7.2. Scale-Space in Practice

Every slice out of a scale-space can be obtained from the ‘zero-scale’ image by a Gaussian convolution: \(f(\cdot,s) = f_0 \ast G^s\). But what comes out of the camera can’t be the zero scale image. An image at scale \(s=0\) is a mathematical abstraction, observing an image always is at some finite scale (the size of the measurement probe).

The image that comes from the camera often serves as the first image in scale space and assuming \(\Delta x=\Delta y = 1\) a zero scale of \(s_0=\half\) is a common choice (as it results in slightly overlapping probes and thus some smoothness when considering neighboring samples).

To construct the scale space starting at the scale of the observed image (\(s_0\)) we have (for \(s>s_0\)):

\[f(\v x, s) = f^0 \ast G^s = f^{s_0} \ast G^{\sqrt{s^2-s_0^2}}\]

7.3. Sampling Scale Space

Every ‘slice’ \(f(\cdot,s)\) out of the scale-space is an image and the equidistant sampling is used for all images:

\[x_i = i\,\Delta x, \quad y_j = j\,\Delta y\]

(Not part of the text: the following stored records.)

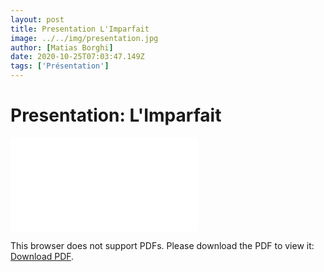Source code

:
 ```yaml
---
layout: post
title: Presentation L'Imparfait
image: ../../img/presentation.jpg
author: [Matias Borghi]
date: 2020-10-25T07:03:47.149Z
tags: ['Présentation']
---
```


# Presentation: L'Imparfait

<object data="./Voyage_a_Paris.pdf" type="application/pdf" width="700px" height="700px">
    <embed src="./Voyage_a_Paris.pdf">
        <p>This browser does not support PDFs. Please download the PDF to view it: <a href="./Voyage_a_Paris.pdf">Download PDF</a>.</p>
    </embed>
</object>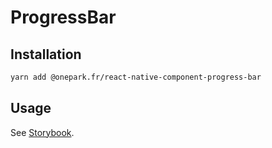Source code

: # ProgressBar

## Installation

```bash
yarn add @onepark.fr/react-native-component-progress-bar
```

## Usage

See [Storybook](../../stories/ProgressBar.stories.js).
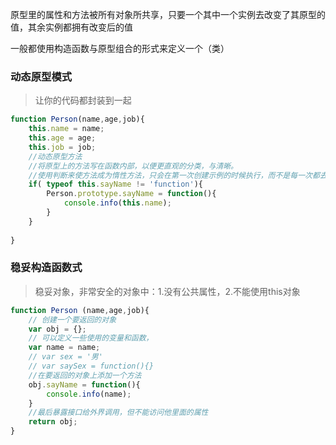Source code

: 原型里的属性和方法被所有对象所共享，只要一个其中一个实例去改变了其原型的值，其余实例都拥有改变后的值

一般都使用构造函数与原型组合的形式来定义一个（类）

### 动态原型模式

> 让你的代码都封装到一起

```js
function Person(name,age,job){
    this.name = name;
    this.age = age;
    this.job = job;
    //动态原型方法
    //将原型上的方法写在函数内部，以便更直观的分类，与清晰。
    //使用判断来使方法成为惰性方法，只会在第一次创建示例的时候执行，而不是每一次都去给原型对象上添加同样一个方法
    if( typeof this.sayName != 'function'){
        Person.prototype.sayName = function(){
            console.info(this.name);
        }    
    }
    
}
```

### 稳妥构造函数式

> 稳妥对象，非常安全的对象中：1.没有公共属性，2.不能使用this对象

```js
function Person (name,age,job){
    // 创建一个要返回的对象
    var obj = {};
    // 可以定义一些使用的变量和函数，
    var name = name;
    // var sex = '男'
    // var saySex = function(){}
    //在要返回的对象上添加一个方法
    obj.sayName = function(){
        console.info(name);
    }
    //最后暴露接口给外界调用，但不能访问他里面的属性
    return obj;
}
```
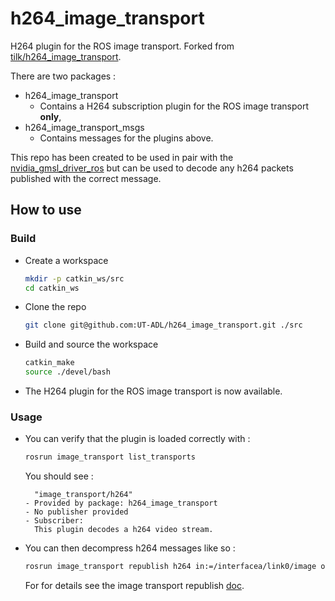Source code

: # h264_image_transport
H264 plugin for the ROS image transport.
Forked from [tilk/h264_image_transport](https://github.com/tilk/h264_image_transport).

There are two packages :
- h264_image_transport
  - Contains a H264 subscription plugin for the ROS image transport **only**,
- h264_image_transport_msgs
  - Contains messages for the plugins above.

This repo has been created to be used in pair with the [nvidia_gmsl_driver_ros](https://github.com/UT-ADL/sekonix_camera_ut) but can be used to decode any h264 packets published with the correct message.

## How to use
### Build
- Create a workspace
  ```bash
  mkdir -p catkin_ws/src
  cd catkin_ws
  ```
- Clone the repo
  ```bash
  git clone git@github.com:UT-ADL/h264_image_transport.git ./src
  ```
- Build and source the workspace
  ```bash
  catkin_make
  source ./devel/bash
  ```
- The H264 plugin for the ROS image transport is now available.

### Usage

- You can verify that the plugin is loaded correctly with :
  ```bash
  rosrun image_transport list_transports
  ```
  
  You should see :
  ```
    "image_transport/h264"
  - Provided by package: h264_image_transport
  - No publisher provided
  - Subscriber:
    This plugin decodes a h264 video stream.
  ```
- You can then decompress h264 messages like so :
  ```bash
  rosrun image_transport republish h264 in:=/interfacea/link0/image out:=/interfacea/link0/image/repub
  ```
  For for details see the image transport republish [doc](http://wiki.ros.org/image_transport#republish).
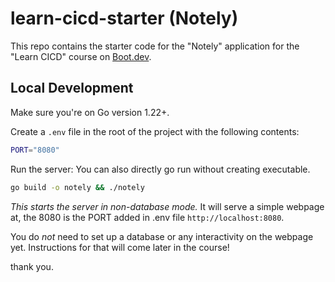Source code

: # learn-cicd-starter (Notely)

This repo contains the starter code for the "Notely" application for the "Learn CICD" course on [Boot.dev](https://boot.dev).

## Local Development

Make sure you're on Go version 1.22+.

Create a `.env` file in the root of the project with the following contents:

```bash
PORT="8080"
```

Run the server: You can also directly go run without creating executable.

```bash
go build -o notely && ./notely
```

_This starts the server in non-database mode._ It will serve a simple webpage at, the 8080 is the PORT added in .env file `http://localhost:8080`.

You do _not_ need to set up a database or any interactivity on the webpage yet. Instructions for that will come later in the course!

thank you.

for \(i=0,\ldots,n_x-1\) and \(j=0,\ldots,n_y-1\).

Scale has to be sampled logarithmically:

\[s_k = \alpha^k \, s_0\]

for \(k=0,\ldots,n_s-1\) (thus \(\log s\) is sampled equidistantly). The need for logarithmic scale sampling becomes clear if you compare \(f\ast G^1\) with \(f\ast G^2\) and also compare \(f\ast G^{11}\) with \(f\ast G^{12}\). For both pairs the absolute increase in scale is the same, however the visual change in smoothing from \(s=1\) to \(s=2\) is much more profound than the change in smoothing from \(s=11\) to \(s=12\).

The consequence of the semi-group property of the Gaussian convolution is that a scale space can be build incrementally. We don’t have to calculate \(f^{s_k}\) by convolving \(f^{s_0}\) we can convolve a previous slice in scale space to obtain the next one:

\[f^{s_k} = f^{s_{k-1}} \ast G^{\sqrt{s_k^2-s_{k-1}^2}} = f^{s_k} \ast G^{s_0 \alpha^{k-1}\sqrt{\alpha^2-1}}\]

Note that even for the incremental build of the scale space the scale of the Gaussian kernel grows as the scale increases. Burt’s pyramid discussed in the next section is a way to work with a fixed scale Gaussian kernel.